Work instruction:
Reproduce the data in full, exactly as it appears.

Records from a data collection:
------------------------------------------------------------------------
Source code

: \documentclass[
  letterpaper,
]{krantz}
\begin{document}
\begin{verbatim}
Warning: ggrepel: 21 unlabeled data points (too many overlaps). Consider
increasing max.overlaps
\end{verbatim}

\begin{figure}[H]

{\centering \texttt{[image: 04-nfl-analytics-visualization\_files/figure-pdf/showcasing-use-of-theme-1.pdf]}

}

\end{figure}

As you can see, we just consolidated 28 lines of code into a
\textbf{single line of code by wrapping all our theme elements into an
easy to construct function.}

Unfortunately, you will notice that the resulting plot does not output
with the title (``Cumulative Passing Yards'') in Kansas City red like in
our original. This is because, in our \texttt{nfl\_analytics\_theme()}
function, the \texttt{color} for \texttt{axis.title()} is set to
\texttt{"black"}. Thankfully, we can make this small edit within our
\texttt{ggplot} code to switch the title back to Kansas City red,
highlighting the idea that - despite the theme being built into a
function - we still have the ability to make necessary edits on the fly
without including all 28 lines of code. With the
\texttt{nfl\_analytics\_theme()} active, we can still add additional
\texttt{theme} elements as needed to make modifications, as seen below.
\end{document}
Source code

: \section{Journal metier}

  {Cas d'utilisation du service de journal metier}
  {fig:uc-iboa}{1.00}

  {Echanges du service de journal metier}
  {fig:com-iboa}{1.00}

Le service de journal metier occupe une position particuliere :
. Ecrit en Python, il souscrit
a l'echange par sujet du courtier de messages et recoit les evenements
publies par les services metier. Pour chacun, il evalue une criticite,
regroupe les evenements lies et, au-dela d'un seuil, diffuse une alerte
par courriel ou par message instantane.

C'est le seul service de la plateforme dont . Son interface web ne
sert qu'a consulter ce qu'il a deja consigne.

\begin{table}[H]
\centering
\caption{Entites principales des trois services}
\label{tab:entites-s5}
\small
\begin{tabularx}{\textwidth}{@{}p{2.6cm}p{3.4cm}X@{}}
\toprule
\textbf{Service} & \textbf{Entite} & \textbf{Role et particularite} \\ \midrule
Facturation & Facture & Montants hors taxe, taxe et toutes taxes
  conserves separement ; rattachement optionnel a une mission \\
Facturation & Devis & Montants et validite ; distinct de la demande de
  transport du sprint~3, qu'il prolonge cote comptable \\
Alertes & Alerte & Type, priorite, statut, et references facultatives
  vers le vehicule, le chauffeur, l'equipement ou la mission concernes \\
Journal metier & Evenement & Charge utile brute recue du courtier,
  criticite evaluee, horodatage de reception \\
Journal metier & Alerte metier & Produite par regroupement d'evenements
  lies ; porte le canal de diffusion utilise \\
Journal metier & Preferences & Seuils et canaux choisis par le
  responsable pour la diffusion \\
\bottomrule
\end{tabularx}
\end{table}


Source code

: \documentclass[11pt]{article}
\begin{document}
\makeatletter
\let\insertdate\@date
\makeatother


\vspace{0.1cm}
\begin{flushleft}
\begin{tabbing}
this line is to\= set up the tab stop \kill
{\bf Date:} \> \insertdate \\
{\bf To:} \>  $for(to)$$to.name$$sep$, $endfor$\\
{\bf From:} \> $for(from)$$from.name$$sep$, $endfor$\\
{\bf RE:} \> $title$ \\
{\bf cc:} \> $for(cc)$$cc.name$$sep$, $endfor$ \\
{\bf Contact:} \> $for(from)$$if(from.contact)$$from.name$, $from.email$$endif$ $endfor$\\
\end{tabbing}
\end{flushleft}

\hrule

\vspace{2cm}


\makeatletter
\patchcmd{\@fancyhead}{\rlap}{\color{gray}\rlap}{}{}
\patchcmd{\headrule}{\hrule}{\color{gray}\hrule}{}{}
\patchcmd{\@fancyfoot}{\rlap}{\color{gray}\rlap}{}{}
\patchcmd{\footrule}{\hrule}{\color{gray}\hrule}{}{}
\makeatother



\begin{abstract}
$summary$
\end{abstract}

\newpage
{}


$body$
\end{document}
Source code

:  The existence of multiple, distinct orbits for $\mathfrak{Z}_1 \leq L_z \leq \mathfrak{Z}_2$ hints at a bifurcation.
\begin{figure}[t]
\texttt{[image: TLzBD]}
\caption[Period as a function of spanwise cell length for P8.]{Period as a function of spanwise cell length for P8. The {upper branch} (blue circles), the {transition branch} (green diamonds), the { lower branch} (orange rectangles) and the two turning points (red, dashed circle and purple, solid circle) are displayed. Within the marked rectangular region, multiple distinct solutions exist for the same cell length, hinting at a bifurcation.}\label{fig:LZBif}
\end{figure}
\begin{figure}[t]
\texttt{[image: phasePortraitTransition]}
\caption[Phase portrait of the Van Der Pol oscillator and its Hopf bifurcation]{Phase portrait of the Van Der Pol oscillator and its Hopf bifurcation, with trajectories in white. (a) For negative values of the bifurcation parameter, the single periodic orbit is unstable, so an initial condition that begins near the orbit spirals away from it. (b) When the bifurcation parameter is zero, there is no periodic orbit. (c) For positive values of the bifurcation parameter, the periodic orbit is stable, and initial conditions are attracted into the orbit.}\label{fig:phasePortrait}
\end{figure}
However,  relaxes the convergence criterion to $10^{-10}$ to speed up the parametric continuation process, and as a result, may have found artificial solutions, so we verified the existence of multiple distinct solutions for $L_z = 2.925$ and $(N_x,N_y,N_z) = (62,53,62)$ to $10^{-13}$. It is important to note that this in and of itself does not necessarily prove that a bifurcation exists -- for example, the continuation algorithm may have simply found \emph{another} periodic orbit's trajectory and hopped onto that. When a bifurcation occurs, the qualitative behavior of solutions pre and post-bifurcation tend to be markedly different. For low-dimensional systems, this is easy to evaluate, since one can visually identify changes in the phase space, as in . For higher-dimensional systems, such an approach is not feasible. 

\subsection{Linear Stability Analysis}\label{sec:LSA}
------------------------------------------------------------------------
Answer to the problem:
Source code

: \documentclass[
  letterpaper,
]{krantz}
\begin{document}
\begin{verbatim}
Warning: ggrepel: 21 unlabeled data points (too many overlaps). Consider
increasing max.overlaps
\end{verbatim}

\begin{figure}[H]

{\centering \texttt{[image: 04-nfl-analytics-visualization\_files/figure-pdf/showcasing-use-of-theme-1.pdf]}

}

\end{figure}

As you can see, we just consolidated 28 lines of code into a
\textbf{single line of code by wrapping all our theme elements into an
easy to construct function.}

Unfortunately, you will notice that the resulting plot does not output
with the title (``Cumulative Passing Yards'') in Kansas City red like in
our original. This is because, in our \texttt{nfl\_analytics\_theme()}
function, the \texttt{color} for \texttt{axis.title()} is set to
\texttt{"black"}. Thankfully, we can make this small edit within our
\texttt{ggplot} code to switch the title back to Kansas City red,
highlighting the idea that - despite the theme being built into a
function - we still have the ability to make necessary edits on the fly
without including all 28 lines of code. With the
\texttt{nfl\_analytics\_theme()} active, we can still add additional
\texttt{theme} elements as needed to make modifications, as seen below.
\end{document}
Source code

: \section{Journal metier}

  {Cas d'utilisation du service de journal metier}
  {fig:uc-iboa}{1.00}

  {Echanges du service de journal metier}
  {fig:com-iboa}{1.00}

Le service de journal metier occupe une position particuliere :
. Ecrit en Python, il souscrit
a l'echange par sujet du courtier de messages et recoit les evenements
publies par les services metier. Pour chacun, il evalue une criticite,
regroupe les evenements lies et, au-dela d'un seuil, diffuse une alerte
par courriel ou par message instantane.

C'est le seul service de la plateforme dont . Son interface web ne
sert qu'a consulter ce qu'il a deja consigne.

\begin{table}[H]
\centering
\caption{Entites principales des trois services}
\label{tab:entites-s5}
\small
\begin{tabularx}{\textwidth}{@{}p{2.6cm}p{3.4cm}X@{}}
\toprule
\textbf{Service} & \textbf{Entite} & \textbf{Role et particularite} \\ \midrule
Facturation & Facture & Montants hors taxe, taxe et toutes taxes
  conserves separement ; rattachement optionnel a une mission \\
Facturation & Devis & Montants et validite ; distinct de la demande de
  transport du sprint~3, qu'il prolonge cote comptable \\
Alertes & Alerte & Type, priorite, statut, et references facultatives
  vers le vehicule, le chauffeur, l'equipement ou la mission concernes \\
Journal metier & Evenement & Charge utile brute recue du courtier,
  criticite evaluee, horodatage de reception \\
Journal metier & Alerte metier & Produite par regroupement d'evenements
  lies ; porte le canal de diffusion utilise \\
Journal metier & Preferences & Seuils et canaux choisis par le
  responsable pour la diffusion \\
\bottomrule
\end{tabularx}
\end{table}


Source code

: \documentclass[11pt]{article}
\begin{document}
\makeatletter
\let\insertdate\@date
\makeatother


\vspace{0.1cm}
\begin{flushleft}
\begin{tabbing}
this line is to\= set up the tab stop \kill
{\bf Date:} \> \insertdate \\
{\bf To:} \>  $for(to)$$to.name$$sep$, $endfor$\\
{\bf From:} \> $for(from)$$from.name$$sep$, $endfor$\\
{\bf RE:} \> $title$ \\
{\bf cc:} \> $for(cc)$$cc.name$$sep$, $endfor$ \\
{\bf Contact:} \> $for(from)$$if(from.contact)$$from.name$, $from.email$$endif$ $endfor$\\
\end{tabbing}
\end{flushleft}

\hrule

\vspace{2cm}


\makeatletter
\patchcmd{\@fancyhead}{\rlap}{\color{gray}\rlap}{}{}
\patchcmd{\headrule}{\hrule}{\color{gray}\hrule}{}{}
\patchcmd{\@fancyfoot}{\rlap}{\color{gray}\rlap}{}{}
\patchcmd{\footrule}{\hrule}{\color{gray}\hrule}{}{}
\makeatother



\begin{abstract}
$summary$
\end{abstract}

\newpage
{}


$body$
\end{document}
Source code

:  The existence of multiple, distinct orbits for $\mathfrak{Z}_1 \leq L_z \leq \mathfrak{Z}_2$ hints at a bifurcation.
\begin{figure}[t]
\texttt{[image: TLzBD]}
\caption[Period as a function of spanwise cell length for P8.]{Period as a function of spanwise cell length for P8. The {upper branch} (blue circles), the {transition branch} (green diamonds), the { lower branch} (orange rectangles) and the two turning points (red, dashed circle and purple, solid circle) are displayed. Within the marked rectangular region, multiple distinct solutions exist for the same cell length, hinting at a bifurcation.}\label{fig:LZBif}
\end{figure}
\begin{figure}[t]
\texttt{[image: phasePortraitTransition]}
\caption[Phase portrait of the Van Der Pol oscillator and its Hopf bifurcation]{Phase portrait of the Van Der Pol oscillator and its Hopf bifurcation, with trajectories in white. (a) For negative values of the bifurcation parameter, the single periodic orbit is unstable, so an initial condition that begins near the orbit spirals away from it. (b) When the bifurcation parameter is zero, there is no periodic orbit. (c) For positive values of the bifurcation parameter, the periodic orbit is stable, and initial conditions are attracted into the orbit.}\label{fig:phasePortrait}
\end{figure}
However,  relaxes the convergence criterion to $10^{-10}$ to speed up the parametric continuation process, and as a result, may have found artificial solutions, so we verified the existence of multiple distinct solutions for $L_z = 2.925$ and $(N_x,N_y,N_z) = (62,53,62)$ to $10^{-13}$. It is important to note that this in and of itself does not necessarily prove that a bifurcation exists -- for example, the continuation algorithm may have simply found \emph{another} periodic orbit's trajectory and hopped onto that. When a bifurcation occurs, the qualitative behavior of solutions pre and post-bifurcation tend to be markedly different. For low-dimensional systems, this is easy to evaluate, since one can visually identify changes in the phase space, as in . For higher-dimensional systems, such an approach is not feasible. 

\subsection{Linear Stability Analysis}\label{sec:LSA}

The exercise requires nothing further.